_Problem description_
Scan the records below. Report the number of lines containing the word "compile", and nothing more.

=== Section Start ===

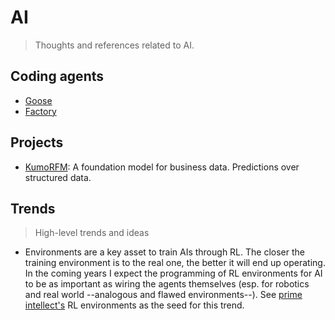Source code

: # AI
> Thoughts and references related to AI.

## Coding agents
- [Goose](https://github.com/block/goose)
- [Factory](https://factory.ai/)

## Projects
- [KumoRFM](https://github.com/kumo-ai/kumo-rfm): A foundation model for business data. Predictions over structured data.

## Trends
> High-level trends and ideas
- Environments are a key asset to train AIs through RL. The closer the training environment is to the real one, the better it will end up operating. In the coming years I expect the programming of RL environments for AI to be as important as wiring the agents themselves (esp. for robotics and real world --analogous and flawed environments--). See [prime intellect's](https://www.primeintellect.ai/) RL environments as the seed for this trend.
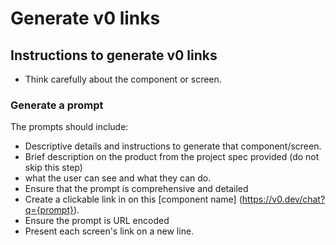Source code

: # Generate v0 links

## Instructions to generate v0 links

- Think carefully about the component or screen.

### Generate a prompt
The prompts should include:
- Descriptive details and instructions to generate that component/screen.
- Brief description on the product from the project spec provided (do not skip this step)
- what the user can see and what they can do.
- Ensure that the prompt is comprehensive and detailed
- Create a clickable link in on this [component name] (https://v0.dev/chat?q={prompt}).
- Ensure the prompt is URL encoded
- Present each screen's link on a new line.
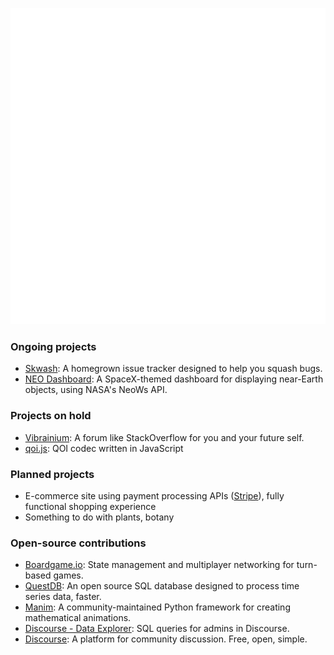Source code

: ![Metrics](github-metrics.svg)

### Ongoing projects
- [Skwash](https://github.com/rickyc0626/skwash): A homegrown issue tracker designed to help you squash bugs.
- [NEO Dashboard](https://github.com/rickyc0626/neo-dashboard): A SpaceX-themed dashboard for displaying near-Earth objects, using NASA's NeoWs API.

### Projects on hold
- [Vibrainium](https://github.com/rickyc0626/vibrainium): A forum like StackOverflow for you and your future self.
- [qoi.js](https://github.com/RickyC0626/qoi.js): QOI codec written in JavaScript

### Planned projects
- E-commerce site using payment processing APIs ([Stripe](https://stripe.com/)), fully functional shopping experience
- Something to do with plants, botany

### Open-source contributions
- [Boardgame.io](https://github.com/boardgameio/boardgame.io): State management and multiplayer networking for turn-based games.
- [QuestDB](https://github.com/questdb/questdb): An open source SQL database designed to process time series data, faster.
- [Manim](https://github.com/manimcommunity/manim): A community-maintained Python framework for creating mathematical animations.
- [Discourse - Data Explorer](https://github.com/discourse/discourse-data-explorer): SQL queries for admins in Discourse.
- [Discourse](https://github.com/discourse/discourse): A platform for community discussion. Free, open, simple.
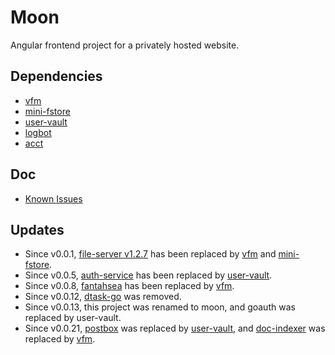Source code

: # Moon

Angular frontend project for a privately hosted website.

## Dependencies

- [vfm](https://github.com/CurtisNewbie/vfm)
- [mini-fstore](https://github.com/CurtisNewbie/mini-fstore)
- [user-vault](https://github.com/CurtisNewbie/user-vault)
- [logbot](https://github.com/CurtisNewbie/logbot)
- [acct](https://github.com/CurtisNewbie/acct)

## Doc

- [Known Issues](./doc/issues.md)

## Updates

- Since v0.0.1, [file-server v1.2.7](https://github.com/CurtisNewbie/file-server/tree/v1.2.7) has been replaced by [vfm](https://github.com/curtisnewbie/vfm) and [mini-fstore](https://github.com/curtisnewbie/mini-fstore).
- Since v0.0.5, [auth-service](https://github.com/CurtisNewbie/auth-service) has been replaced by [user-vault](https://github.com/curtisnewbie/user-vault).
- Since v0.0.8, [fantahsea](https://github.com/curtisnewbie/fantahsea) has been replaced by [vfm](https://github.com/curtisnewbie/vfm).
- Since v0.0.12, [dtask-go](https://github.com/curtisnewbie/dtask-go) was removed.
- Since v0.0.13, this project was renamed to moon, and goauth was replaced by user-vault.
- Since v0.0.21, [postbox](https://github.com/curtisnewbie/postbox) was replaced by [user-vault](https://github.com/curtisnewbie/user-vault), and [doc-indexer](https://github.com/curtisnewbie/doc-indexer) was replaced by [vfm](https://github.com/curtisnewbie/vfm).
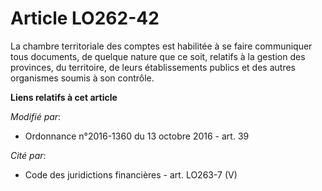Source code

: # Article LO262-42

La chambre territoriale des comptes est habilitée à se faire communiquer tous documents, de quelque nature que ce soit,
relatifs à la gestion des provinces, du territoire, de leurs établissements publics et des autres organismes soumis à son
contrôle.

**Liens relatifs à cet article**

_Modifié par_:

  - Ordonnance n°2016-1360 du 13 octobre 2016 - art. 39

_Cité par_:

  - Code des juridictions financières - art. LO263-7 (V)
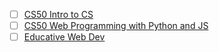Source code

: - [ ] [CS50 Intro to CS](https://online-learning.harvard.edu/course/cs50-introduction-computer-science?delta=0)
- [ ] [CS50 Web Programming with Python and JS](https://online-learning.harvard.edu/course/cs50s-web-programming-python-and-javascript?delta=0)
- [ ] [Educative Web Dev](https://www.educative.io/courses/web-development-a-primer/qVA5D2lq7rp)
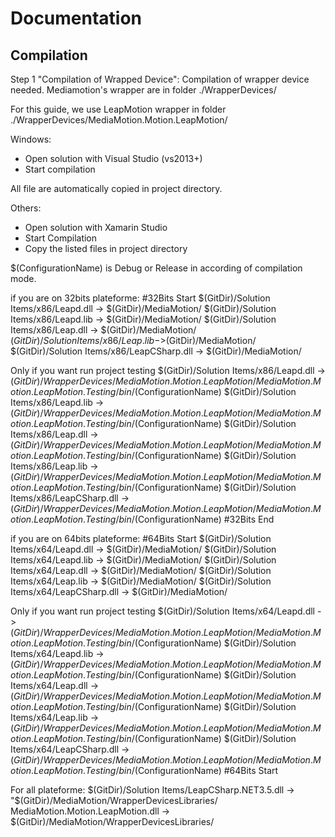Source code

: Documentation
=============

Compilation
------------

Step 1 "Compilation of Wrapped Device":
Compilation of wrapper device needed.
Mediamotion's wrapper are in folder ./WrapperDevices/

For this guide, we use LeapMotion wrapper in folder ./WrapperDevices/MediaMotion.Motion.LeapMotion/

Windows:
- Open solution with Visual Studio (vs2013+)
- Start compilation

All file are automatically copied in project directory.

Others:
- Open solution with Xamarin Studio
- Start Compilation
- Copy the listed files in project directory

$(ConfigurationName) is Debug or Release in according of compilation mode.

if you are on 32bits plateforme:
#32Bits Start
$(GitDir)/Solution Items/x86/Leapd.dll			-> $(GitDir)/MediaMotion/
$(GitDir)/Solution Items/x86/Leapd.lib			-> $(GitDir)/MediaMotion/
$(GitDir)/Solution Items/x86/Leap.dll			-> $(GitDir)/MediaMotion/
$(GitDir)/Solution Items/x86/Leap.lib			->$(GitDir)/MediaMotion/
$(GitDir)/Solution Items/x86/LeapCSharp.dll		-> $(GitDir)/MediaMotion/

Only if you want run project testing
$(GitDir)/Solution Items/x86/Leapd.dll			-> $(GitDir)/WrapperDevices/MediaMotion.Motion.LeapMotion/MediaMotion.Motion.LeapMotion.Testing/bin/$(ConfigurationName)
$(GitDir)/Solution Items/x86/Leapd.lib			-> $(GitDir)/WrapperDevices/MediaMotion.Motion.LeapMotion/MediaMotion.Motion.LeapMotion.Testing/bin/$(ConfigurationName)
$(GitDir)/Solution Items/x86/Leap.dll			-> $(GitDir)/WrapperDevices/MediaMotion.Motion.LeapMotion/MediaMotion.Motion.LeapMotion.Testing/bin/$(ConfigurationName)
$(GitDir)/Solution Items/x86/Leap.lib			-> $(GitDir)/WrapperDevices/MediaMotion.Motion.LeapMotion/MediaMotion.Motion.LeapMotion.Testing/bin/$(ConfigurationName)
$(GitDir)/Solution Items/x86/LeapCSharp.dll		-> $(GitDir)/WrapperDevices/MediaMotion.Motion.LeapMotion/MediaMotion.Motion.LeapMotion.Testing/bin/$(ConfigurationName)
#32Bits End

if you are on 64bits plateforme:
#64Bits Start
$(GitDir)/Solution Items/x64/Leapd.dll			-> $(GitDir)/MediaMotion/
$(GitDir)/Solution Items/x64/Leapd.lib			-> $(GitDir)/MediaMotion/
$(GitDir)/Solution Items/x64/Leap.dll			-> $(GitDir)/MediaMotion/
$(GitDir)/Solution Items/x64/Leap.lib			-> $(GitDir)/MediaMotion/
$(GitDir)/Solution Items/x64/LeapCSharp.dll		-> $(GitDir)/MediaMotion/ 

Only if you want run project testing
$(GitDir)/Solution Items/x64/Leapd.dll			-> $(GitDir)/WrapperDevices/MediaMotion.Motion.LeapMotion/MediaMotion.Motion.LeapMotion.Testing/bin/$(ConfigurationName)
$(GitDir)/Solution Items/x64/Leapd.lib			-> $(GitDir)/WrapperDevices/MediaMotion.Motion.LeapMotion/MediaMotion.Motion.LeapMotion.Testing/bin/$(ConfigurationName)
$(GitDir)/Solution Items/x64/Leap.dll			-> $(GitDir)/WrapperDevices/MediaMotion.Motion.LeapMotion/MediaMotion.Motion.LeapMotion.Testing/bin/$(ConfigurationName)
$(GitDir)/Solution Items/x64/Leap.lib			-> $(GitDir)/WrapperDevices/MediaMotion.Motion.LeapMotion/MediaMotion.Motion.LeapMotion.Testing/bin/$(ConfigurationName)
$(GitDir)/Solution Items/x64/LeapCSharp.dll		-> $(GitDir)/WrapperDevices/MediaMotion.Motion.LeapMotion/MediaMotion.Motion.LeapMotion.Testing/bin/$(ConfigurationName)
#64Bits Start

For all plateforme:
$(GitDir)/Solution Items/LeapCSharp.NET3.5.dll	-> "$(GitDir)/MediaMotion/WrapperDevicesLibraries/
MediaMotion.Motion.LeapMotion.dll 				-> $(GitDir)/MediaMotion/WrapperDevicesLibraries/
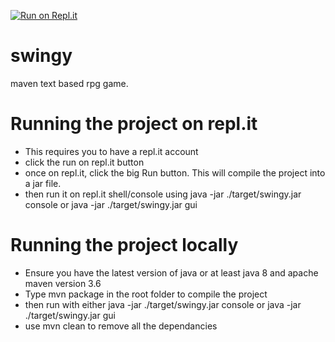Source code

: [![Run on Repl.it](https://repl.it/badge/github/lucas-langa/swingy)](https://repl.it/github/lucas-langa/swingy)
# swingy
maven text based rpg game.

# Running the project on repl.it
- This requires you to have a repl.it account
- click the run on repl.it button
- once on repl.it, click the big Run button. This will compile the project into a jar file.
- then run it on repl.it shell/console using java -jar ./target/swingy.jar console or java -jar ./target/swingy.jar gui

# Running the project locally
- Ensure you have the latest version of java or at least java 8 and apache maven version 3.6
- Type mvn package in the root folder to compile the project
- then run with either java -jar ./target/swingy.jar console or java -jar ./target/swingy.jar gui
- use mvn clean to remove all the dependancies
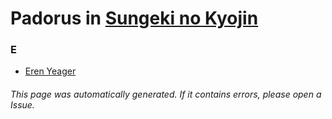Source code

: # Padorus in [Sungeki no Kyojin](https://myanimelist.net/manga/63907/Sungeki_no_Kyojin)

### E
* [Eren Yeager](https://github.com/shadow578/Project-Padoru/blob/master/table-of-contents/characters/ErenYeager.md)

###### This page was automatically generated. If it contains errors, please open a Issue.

=== Section End ===

_Task output_
2